I guess, now you can imagine why I contact you. Because it looks like, that the PCIe bandwidth is depending on the used Server Platform Architecture.

It looks like that the PCIe traffic on the EPYC Platform has a problem with the „multiplexed“ architecture over the PCIe switch.

Do you have any advice or hint, how we can open this bottleneck? Perhaps, you have already experience with the AMD EPYC Platform combined with NVIDIA GPUs?

[Note: The CUDA forums are primarily a venue for users assisting other users. NVIDIA personnel monitors them fairly regularly, but you may need to wait a couple days before someone from NVIDIA responds.]

Can you be more specific about the Intel and AMD platforms as well the Tesla GPU model being used here? It would be best to give their exact designations. I assume the EPYC system is a single socket system, but the EPYC chip may be constructed of two CPU dies internally? Is the Xeon-based system a single-socket or dual-socket system?

NVIDIA definitely has practical experience with EPYC-based systems, as some of NVIDIA’s DGX products use EPYC CPUs:

https://www.crn.com/slide-shows/components-peripherals/nvidia-s-8-biggest-gtc-2020-product-announcements-you-might-have-missed/3

Each DGX A100 system contains eight A100 Tensor Core GPUs, two 64-core AMD EPYC processors, nine Mellanox ConnectX-6 SmartNICs and a Mellanox HDR InfiniBand 200 interconnect.

Here are more specific informations about the systems:

AMD platform:
CPU: AMD Epyc 7H12 64x2.6/3.30GHz - Rome
Mainboard: Supermicro H11SSL-i
GPU: 2xTesla T4
doesn’t work!

Intel platform:
CPU: Intel Xeon Silver 4209T (8x 2.20GHz), Cascade Lake
Mainboard: Supermicro X11DPH-T
GPU: 2xGTX 1650
works!

The above mentioned AMD platform is the platform of our customer. In our office we have nearly the same setup for testing except the Tesla graphic cards. Here we use 2xGTX 1650.

The EPYC System is a single-socket system, whereas the Xeon-based system is dual-socket.
I don’t know if the epyc chip is constructed of two CPU dies internally.

So we found out that the model of the graphics card doesn’t matter. The problem is whether it is a AMD or Intel system.

Thanks in advance for your help!

Looking at the H11SSL-i motherboard manual (Figure 1-3, page 17) I don’t see that toplogy. There is no PEX switch on that motherboard.

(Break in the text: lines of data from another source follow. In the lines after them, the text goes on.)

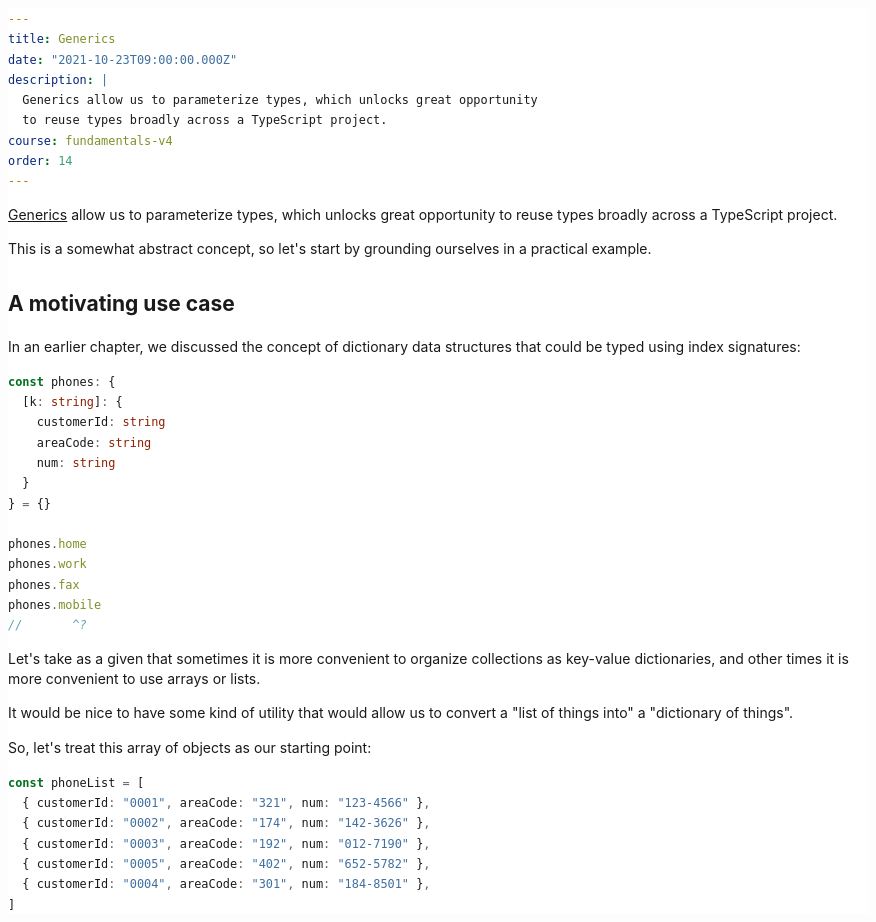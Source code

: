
 ```yaml
---
title: Generics
date: "2021-10-23T09:00:00.000Z"
description: |
  Generics allow us to parameterize types, which unlocks great opportunity
  to reuse types broadly across a TypeScript project.
course: fundamentals-v4
order: 14
---
```


[Generics](https://www.typescriptlang.org/docs/handbook/2/generics.html) allow us to parameterize types, which unlocks great opportunity
to reuse types broadly across a TypeScript project.

This is a somewhat abstract concept, so let's start by grounding ourselves
in a practical example.

## A motivating use case

In an earlier chapter, we discussed the concept of dictionary
data structures that could be typed using index signatures:

```ts twoslash
const phones: {
  [k: string]: {
    customerId: string
    areaCode: string
    num: string
  }
} = {}

phones.home
phones.work
phones.fax
phones.mobile
//       ^?
```

Let's take as a given that sometimes it is more convenient to
organize collections as key-value dictionaries, and other times
it is more convenient to use arrays or lists.

It would be nice to have some kind of utility that would allow
us to convert a "list of things into" a "dictionary of things".

So, let's treat this array of objects as our starting point:

```ts twoslash
const phoneList = [
  { customerId: "0001", areaCode: "321", num: "123-4566" },
  { customerId: "0002", areaCode: "174", num: "142-3626" },
  { customerId: "0003", areaCode: "192", num: "012-7190" },
  { customerId: "0005", areaCode: "402", num: "652-5782" },
  { customerId: "0004", areaCode: "301", num: "184-8501" },
]
```
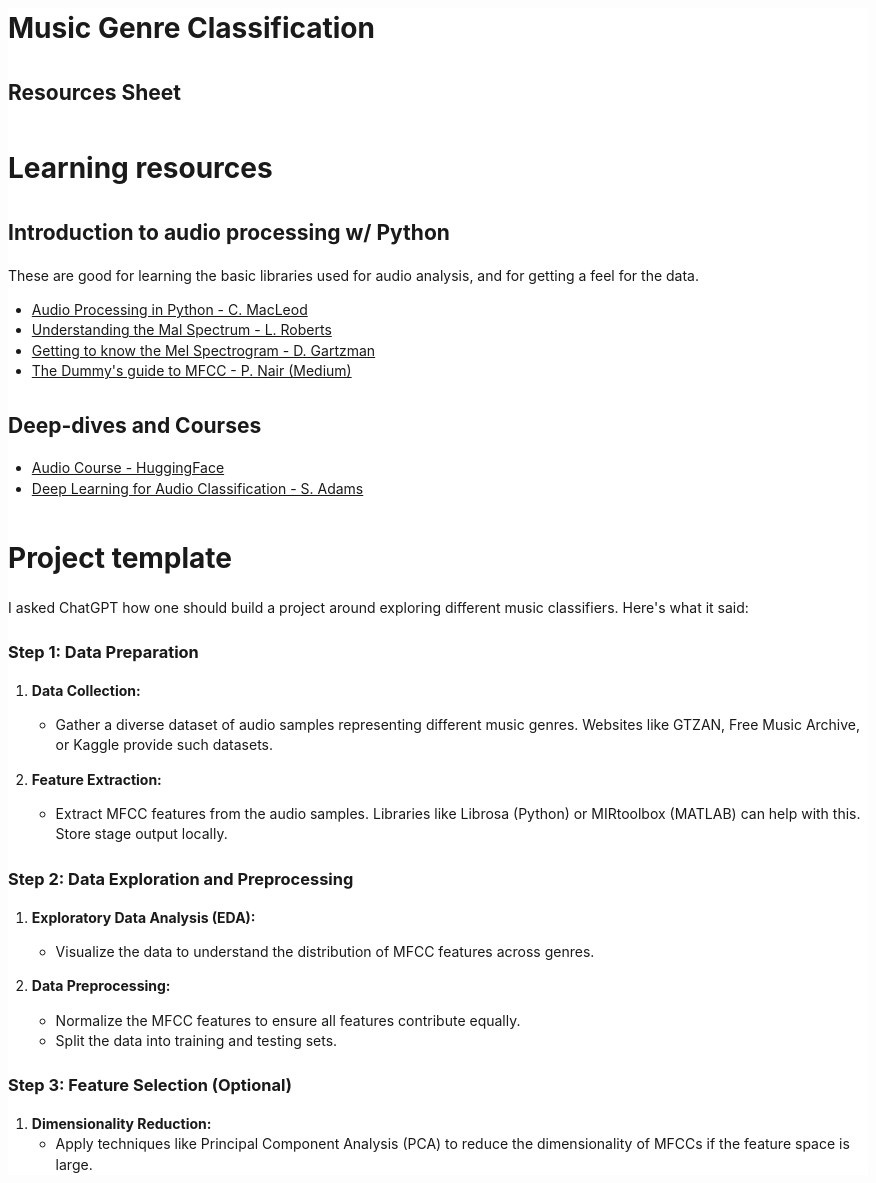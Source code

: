 # Music Genre Classification 
## Resources Sheet


# Learning resources
## Introduction to audio processing w/ Python
These are good for learning the basic libraries used for audio analysis, and for getting a feel for the data.
- [Audio Processing in Python - C. MacLeod](https://realpython.com/python-scipy-fft/)
- [Understanding the Mal Spectrum - L. Roberts](https://medium.com/analytics-vidhya/understanding-the-mel-spectrogram-fca2afa2ce53)
- [Getting to know the Mel Spectrogram - D. Gartzman](https://towardsdatascience.com/getting-to-know-the-mel-spectrogram-31bca3e2d9d0)
- [The Dummy's guide to MFCC - P. Nair (Medium)](https://medium.com/prathena/the-dummys-guide-to-mfcc-aceab2450fd)


## Deep-dives and Courses

- [Audio Course - HuggingFace](https://huggingface.co/learn/audio-course/chapter0/introduction)
- [Deep Learning for Audio Classification - S. Adams](https://www.youtube.com/watch?v=Z7YM-HAz-IY&list=PLhA3b2k8R3t2Ng1WW_7MiXeh1pfQJQi_P)


# Project template
I asked ChatGPT how one should build a project around exploring different music classifiers. Here's what it said:

### Step 1: Data Preparation
1. **Data Collection:**
   - Gather a diverse dataset of audio samples representing different music genres. Websites like GTZAN, Free Music Archive, or Kaggle provide such datasets.

2. **Feature Extraction:**
   - Extract MFCC features from the audio samples. Libraries like Librosa (Python) or MIRtoolbox (MATLAB) can help with this.
Store stage output locally.

### Step 2: Data Exploration and Preprocessing
1. **Exploratory Data Analysis (EDA):**
   - Visualize the data to understand the distribution of MFCC features across genres.

2. **Data Preprocessing:**
   - Normalize the MFCC features to ensure all features contribute equally.
   - Split the data into training and testing sets.

### Step 3: Feature Selection (Optional)
1. **Dimensionality Reduction:**
   - Apply techniques like Principal Component Analysis (PCA) to reduce the dimensionality of MFCCs if the feature space is large.
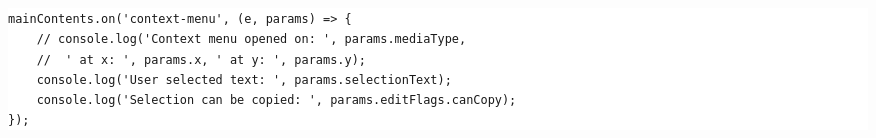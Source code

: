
 ```
mainContents.on('context-menu', (e, params) => {
	// console.log('Context menu opened on: ', params.mediaType, 
	// 	' at x: ', params.x, ' at y: ', params.y);
	console.log('User selected text: ', params.selectionText);
	console.log('Selection can be copied: ', params.editFlags.canCopy);
});
```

My suggestion would be to take up your concerns with Supermicro.

You’re right. On the mainboard there isn’t such a switch. The switch is separate hardware and is connected to one of the mainboards PCIe x16 slots. The two graphic cards are then connected to the switch.

Then you may wish to take up your concerns with whoever is the vendor of that extra piece of hardware. I don’t think the system is qualified by SMC that way, and NVIDIA doesn’t support that configuration. We provide support to Supermicro for the platforms that Supermicro has tested according to our qualification process.

Your report seems consistent with the idea that the upstream link is x8 rather than x16. This might be the case if the external hardware is designed that way. It might also be the case if it happens to be plugged into a x8 slot on the motherboard rather than a x16 slot. But even if none of that is true, I wouldn’t be able to tell you what is wrong.

As an alternative, plug your GPUs directly into the motherboard. There appear to be 3 dedicated x16 slots and 3 dedicated x8 slots.